С другой стороны, Пушкин пишет ПВА через шесть лет после самой поездки, когда она представляется ему совсем в другом свете, нежели в 1829 году, – не крутым поворотом, а лишь интерлюдией, не имевшей никаких судьбоносных последствий. В ретроспекции становится очевидно, что трехчастная схема, которую он выявляет в биографиях Байрона и Грибоедова, к его собственной судьбе неприложима, ибо после возвращения из ссылки она складывалась эволюционно, без резких переломов, как ряд последовательных изменений во времени. В статье «Александр Радищев» Пушкин писал:
Время изменяет человека как в физическом, так и в духовном отношении. Муж, со вздохом иль с улыбкою, отвергает мечты, волновавшие юношу. Моложавые мысли, как и моложавое лицо, всегда имеют что-то странное и смешное.
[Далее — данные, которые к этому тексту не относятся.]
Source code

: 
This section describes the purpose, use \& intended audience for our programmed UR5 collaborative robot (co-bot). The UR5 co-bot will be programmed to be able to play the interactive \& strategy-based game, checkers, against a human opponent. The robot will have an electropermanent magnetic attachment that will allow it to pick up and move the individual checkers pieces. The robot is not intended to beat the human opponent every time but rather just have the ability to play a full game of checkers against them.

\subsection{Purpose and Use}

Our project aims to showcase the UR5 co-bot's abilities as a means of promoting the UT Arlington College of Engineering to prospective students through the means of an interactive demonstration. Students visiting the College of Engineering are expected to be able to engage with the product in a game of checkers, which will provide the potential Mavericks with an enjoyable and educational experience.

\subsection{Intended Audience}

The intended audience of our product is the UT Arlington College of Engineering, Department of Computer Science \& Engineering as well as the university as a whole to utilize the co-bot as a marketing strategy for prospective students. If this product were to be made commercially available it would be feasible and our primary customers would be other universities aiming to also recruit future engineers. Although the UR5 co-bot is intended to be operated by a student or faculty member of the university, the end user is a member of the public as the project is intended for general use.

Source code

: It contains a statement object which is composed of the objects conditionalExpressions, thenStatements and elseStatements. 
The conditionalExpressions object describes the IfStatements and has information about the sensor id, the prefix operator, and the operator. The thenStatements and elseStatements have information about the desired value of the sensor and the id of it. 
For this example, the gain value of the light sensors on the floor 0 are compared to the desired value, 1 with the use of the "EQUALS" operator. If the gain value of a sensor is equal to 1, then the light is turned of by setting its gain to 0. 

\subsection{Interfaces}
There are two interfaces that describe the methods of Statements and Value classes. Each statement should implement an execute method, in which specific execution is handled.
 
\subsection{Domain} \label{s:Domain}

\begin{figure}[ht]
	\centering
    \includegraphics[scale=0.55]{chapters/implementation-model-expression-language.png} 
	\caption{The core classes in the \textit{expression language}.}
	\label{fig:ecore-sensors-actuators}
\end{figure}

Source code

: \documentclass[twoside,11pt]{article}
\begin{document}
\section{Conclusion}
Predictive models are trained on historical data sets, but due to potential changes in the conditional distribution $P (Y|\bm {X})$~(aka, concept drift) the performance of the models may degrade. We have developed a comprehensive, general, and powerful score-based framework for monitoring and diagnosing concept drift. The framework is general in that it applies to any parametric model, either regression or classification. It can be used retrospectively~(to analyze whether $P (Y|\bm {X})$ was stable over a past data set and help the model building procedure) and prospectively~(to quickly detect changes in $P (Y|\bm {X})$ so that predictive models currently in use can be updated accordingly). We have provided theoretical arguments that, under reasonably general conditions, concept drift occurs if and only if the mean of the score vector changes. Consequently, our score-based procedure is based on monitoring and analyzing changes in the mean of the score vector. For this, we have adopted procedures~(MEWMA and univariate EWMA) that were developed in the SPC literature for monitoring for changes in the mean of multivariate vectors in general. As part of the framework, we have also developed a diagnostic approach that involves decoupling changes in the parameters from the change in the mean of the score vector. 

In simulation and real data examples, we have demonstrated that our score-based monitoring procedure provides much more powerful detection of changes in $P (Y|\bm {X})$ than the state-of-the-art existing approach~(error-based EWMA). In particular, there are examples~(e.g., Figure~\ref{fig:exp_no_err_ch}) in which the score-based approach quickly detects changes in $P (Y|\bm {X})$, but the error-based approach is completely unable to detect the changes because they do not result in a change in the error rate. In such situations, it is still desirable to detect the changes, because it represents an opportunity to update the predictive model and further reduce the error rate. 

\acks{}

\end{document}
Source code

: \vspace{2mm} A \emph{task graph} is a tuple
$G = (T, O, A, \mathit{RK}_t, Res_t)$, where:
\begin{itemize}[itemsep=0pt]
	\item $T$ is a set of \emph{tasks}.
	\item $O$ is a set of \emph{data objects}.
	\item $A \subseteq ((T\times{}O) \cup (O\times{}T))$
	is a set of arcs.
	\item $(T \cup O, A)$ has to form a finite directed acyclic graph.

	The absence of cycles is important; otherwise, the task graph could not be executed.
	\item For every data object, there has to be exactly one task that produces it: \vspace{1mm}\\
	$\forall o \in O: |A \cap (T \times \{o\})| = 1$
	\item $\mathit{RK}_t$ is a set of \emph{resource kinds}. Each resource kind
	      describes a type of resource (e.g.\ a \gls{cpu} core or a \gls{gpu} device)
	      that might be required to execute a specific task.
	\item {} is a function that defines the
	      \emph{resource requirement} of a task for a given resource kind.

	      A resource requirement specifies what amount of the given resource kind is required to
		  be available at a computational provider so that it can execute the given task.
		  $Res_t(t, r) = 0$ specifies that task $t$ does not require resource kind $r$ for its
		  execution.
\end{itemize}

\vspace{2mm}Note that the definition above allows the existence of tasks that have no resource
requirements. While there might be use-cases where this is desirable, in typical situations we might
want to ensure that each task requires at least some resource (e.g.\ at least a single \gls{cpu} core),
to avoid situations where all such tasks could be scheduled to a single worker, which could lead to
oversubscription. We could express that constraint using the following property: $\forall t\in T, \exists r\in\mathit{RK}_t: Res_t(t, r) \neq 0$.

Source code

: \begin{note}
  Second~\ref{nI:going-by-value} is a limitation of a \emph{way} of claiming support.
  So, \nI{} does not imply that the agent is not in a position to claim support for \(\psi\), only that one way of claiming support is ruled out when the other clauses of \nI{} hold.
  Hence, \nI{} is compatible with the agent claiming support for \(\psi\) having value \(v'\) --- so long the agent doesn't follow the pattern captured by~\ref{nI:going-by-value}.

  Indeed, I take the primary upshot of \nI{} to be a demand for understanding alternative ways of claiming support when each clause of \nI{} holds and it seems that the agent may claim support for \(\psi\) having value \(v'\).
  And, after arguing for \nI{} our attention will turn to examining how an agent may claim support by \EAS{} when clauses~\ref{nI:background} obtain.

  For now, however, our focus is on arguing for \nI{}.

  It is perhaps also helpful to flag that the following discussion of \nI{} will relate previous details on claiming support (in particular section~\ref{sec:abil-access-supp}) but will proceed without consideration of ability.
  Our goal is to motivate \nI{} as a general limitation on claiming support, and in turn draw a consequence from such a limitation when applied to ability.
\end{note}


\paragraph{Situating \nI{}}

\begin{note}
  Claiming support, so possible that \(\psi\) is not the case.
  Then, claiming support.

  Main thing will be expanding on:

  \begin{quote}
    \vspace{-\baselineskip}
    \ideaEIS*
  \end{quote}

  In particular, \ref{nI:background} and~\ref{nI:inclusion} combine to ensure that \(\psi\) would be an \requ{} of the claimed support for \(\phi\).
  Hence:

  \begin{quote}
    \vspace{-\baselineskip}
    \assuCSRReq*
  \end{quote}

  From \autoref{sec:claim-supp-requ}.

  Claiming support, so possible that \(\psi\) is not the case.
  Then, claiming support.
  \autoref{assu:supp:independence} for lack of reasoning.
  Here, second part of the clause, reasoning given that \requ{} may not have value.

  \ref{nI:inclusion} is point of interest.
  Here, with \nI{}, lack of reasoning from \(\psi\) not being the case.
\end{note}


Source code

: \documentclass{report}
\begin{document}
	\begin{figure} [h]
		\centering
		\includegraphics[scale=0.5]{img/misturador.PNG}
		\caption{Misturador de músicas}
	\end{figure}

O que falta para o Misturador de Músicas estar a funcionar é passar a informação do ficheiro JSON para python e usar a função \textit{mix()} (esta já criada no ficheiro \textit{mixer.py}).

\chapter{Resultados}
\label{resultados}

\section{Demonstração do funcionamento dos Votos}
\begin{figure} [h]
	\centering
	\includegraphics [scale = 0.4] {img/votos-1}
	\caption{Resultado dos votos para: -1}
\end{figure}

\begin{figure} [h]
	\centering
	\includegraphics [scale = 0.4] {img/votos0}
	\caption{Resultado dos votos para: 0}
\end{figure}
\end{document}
Глупец один не изменяется, ибо время не приносит ему развития, а опыты для него не существуют [XII: 34].
Именно так, «со вздохом иль с улыбкою», смотрит на себя прежнего и на свои «моложавые мысли» скрытый автор ПВА, который, в отличие от «путешественника», – прежде всего поэт, а потом уже «русский дворянин»282. На его присутствие сразу же указывает полное заглавие текста «Путешествие в Арзрум во время похода 1829 года» (оно не только устанавливает дистанцию между временем написания и изображенными событиями, но и перекликается с «Пиром во время чумы»), а также поглавные перечни эпизодов или, в терминологии Ж. Женетта, интертитулы, которые разрушают иллюзию спонтанности283. О том, что Пушкин, в отличие от Байрона и Грибоедова, сохраняет верность старому поприщу, свидетельствует ряд особенностей поэтики ПВА: автоаллюзии (на «Кавказского пленника», «Бахчисарайский фонтан», «Отрывок из письма к Д.», «Полтаву», «Евгения Онегина», «Пир во время чумы»); метрические вкрапления, отмеченные выше; поэтические вставки – вольный перевод грузинской песни (глава II)284, любопытное двустишье «Ночи знойные! / Звезды чуждые!..» (глава II), написанное так называемым «кольцовским пятисложником»285, и «Стамбул гяуры нынче славят» (глава V). Недаром финал текста, где осмеиваются нападки Надеждина на «Полтаву», возвращает нас к пушкинской литературной биографии.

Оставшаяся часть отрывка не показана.